It is reasonable to conclude that I have been in business for two years, with this business, but not that I have only 2 years experience. That is the exception that I took. I think that it is reasonable to ask someone what their experience is before assuming that you know from one post. It was a condescending post using his experience as the sole reason for knowing better.


----------



## Tom Struble (Mar 2, 2007)

:whistling


----------



## summithomeinc (Jan 3, 2011)

Stephen H said:


> you really can't blame us for not knowing that you were not presenting yourself accureately,
> LOL
> Stephen


And isn't that the real problem most of the time....For customers and CT posts alike.


----------



## DavidC (Feb 16, 2008)

I suggest we put out an APB on the OP because he's AWOL.

His lack of presence in his own thread suggests that the morning negotiations didn't go that well and he is likely in a flower bed as we speak. It is likely that Rob will refute this evidence. :>)

Good Luck
Dave


----------



## summithomeinc (Jan 3, 2011)

DavidC said:


> I suggest we put out an APB on the OP because he's AWOL.
> 
> His lack of presence in his own thread suggests that the morning negotiations didn't go that well and he is likely in a flower bed as we speak. It is likely that Rob will refute this evidence. :>)
> 
> ...


Maybe the OP was successfull and is too busy or too tired to respond?...I think you meant..
ATTEMPT to refute...


----------



## Jaws (Dec 20, 2010)

TNTSERVICES said:


> I question you strong attitude. It seems that you are ready for a fight and not for a compromise. As Matt stated you can try to be as clear as you want, but omitting something from the contract does not mean that you made it clear.
> 
> I too have learned this lesson and have stepped away from "simple" contracts. "Simple" is not always better in a contract. Again, I am with Matt. I always layout what the contract does and does not include based on our discussion. That way there is very little chance of confusion. I also outline what products are included. I know that this sounds like a no brainer, but anything discussed in quoting needs to be addressed in the contract.
> 
> ...



Wow.

Like i said, my SOW is very clear, if it is not clear on something, i will eat it. Its happened, but not in a while.

I dont have a strong attitude, i put a lot of time into my SOW, I offer to go over my scope and contract section by section, and often do. But i am not a school teacher, im not going to insult my clients by insisting to go over something that is clearly written and easy to understand.
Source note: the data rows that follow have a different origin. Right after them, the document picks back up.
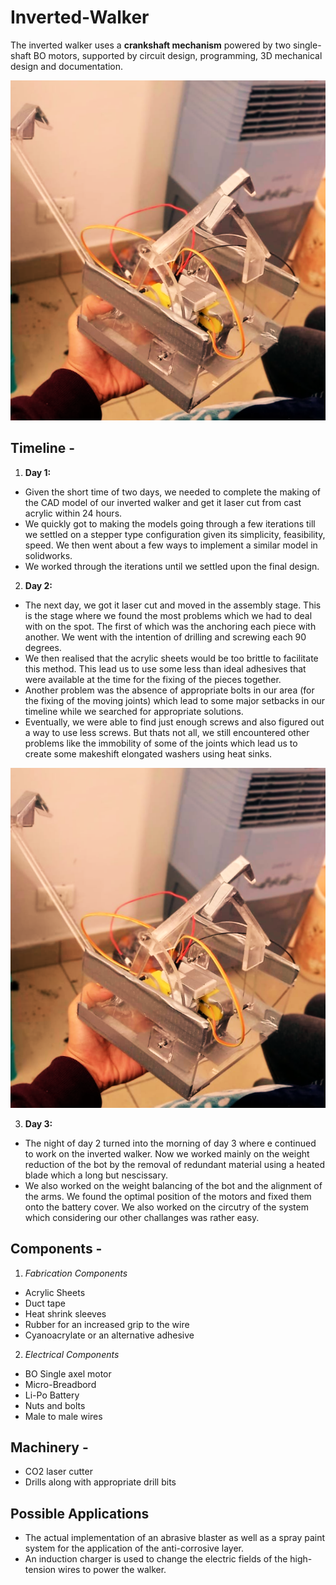 # Inverted-Walker
The inverted walker uses a **crankshaft mechanism** powered by two single-shaft BO motors, supported by circuit design, programming, 3D mechanical design and documentation.

![image alt](https://github.com/harshitkalra03/Inverted-Walker/blob/f6aedaf32aba262bfa774577ba54799a4aca6c15/Prototype_Image.png)

## Timeline - 
1. **Day 1:**
- Given the short time of two days, we needed to complete the making of the CAD model of our inverted walker and get it laser cut from cast acrylic within 24 hours.
- We quickly got to making the models going through a few iterations till we settled on a stepper type configuration given its simplicity, feasibility, speed. We then went about a few ways to implement a similar model in solidworks.
- We worked through the iterations until we settled upon the final design.

2. **Day 2:**
- The next day, we got it laser cut and moved in the assembly stage. This is the stage where we found the most problems which we had to deal with on the spot. The first of which was the anchoring each piece with another. We went with the intention of drilling and screwing each 90 degrees.
- We then realised that the acrylic sheets would be too brittle to facilitate this method. This lead us to use some less than ideal adhesives that were available at the time for the fixing of the pieces together.
- Another problem was the absence of appropriate bolts in our area (for the fixing of the moving joints) which lead to some major setbacks in our timeline while we searched for appropriate solutions.
- Eventually, we were able to find just enough screws and also figured out a way to use less screws. But thats not all, we still encountered other problems like the immobility of some of the joints which lead us to create some makeshift elongated washers using heat sinks.

![image alt](https://github.com/harshitkalra03/Inverted-Walker/blob/f6aedaf32aba262bfa774577ba54799a4aca6c15/Prototype_Image.png)

3. **Day 3:**
- The night of day 2 turned into the morning of day 3 where e continued to work on the inverted walker. Now we worked mainly on the weight reduction of the bot by the removal of redundant material using a heated blade which a long but nescissary.
- We also worked on the weight balancing of the bot and the alignment of the arms. We found the optimal position of the motors and fixed them onto the battery cover. We also worked on the circutry of the system which considering our other challanges was rather easy. 


## Components -
1. *Fabrication Components*
  - Acrylic Sheets
  - Duct tape
  - Heat shrink sleeves
  - Rubber for an increased grip to the wire
  - Cyanoacrylate or an alternative adhesive
    
2. *Electrical Components*
  - BO Single axel motor
  - Micro-Breadbord
  - Li-Po Battery
  - Nuts and bolts
  - Male to male wires

## Machinery - 
  - CO2 laser cutter
  - Drills along with appropriate drill bits

## Possible Applications  
  - The actual implementation of an abrasive blaster as well as a spray paint system for the application of the anti-corrosive layer.
  - An induction charger is used to change the electric fields of the high-tension wires to power the walker.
I have done some things for free because i have made an assumption, ommision or error before, try to keep that to a minimum. :thumbsup: I have also done some inclusions in cases where i was doing well on the job and the client had really wanted something to included, but couldnt afford it. That is a personal decision. 

Im a profesional contractor, i have a very strong back bone, im not going to be pushed around. I believe that is important in our line of work. 

That being said, almost everyone we do work for is a repeat client and a source of referrals, i think our customer service is outstanding.

IMHO, getting backed into a corner and pushed to do something you clearly stated you wouldnt do is dumb, and exposes you as weak, which will follow your referrals :no:

If you dont write a clear and profesional scope, then shame on you. Get to slinging paint on that back porch :thumbsup:


----------



## Jaws (Dec 20, 2010)

Also, in my opinion, comprimise takes place before a contract is signed, not after.

Also, as to having satisfied clients;

1) be clear what will be done and not done and for what price
2) be courteous and profesional
3) your crews are courteous and profesional
4) show respect for your clients homes and property
5) do outstanding work
6) show on time and be on schedule
7) stand behind your work and materials
8) respond quickly to voicemails and emails
9) knock out punch lists and warranty immediately and dont try to slip aroind any of it
10) undersell over deliver

Doing work for free just shows you lack respect for your self, your trade and your company. If you dont respect yourself, why should anyone else?


----------



## Jaws (Dec 20, 2010)

TNTSERVICES said:


> What's really funny is you have a strong attitude about my strong attitude.:laughing:
> 
> Any way, yes I picked apart his comment. I tried to show him that his attitude with his customer stinks, just as you have tried to show me that my attitude with Jaws stinks. :whistling
> 
> ...



Dude, who pissed in your corn flakes? 

The audacity to question my relationships with my clients because i said i stand behind my SOW is unbelievable, and says a lot about your ability to reason. Dont assume because im not a kiss ass to my clients that we dont get along :thumbsup:


----------



## summithomeinc (Jan 3, 2011)

Jaws said:


> The audacity to question my relationships with my clients because i said i stand behind my SOW is unbelievable, and says a lot about your ability to reason. :


I think his ability to reason, or lack of, is well established by previous posts...


----------



## BamBamm5144 (Jul 12, 2008)

I have a clear scope of work. If you have trouble understanding it, learn comprehension skills.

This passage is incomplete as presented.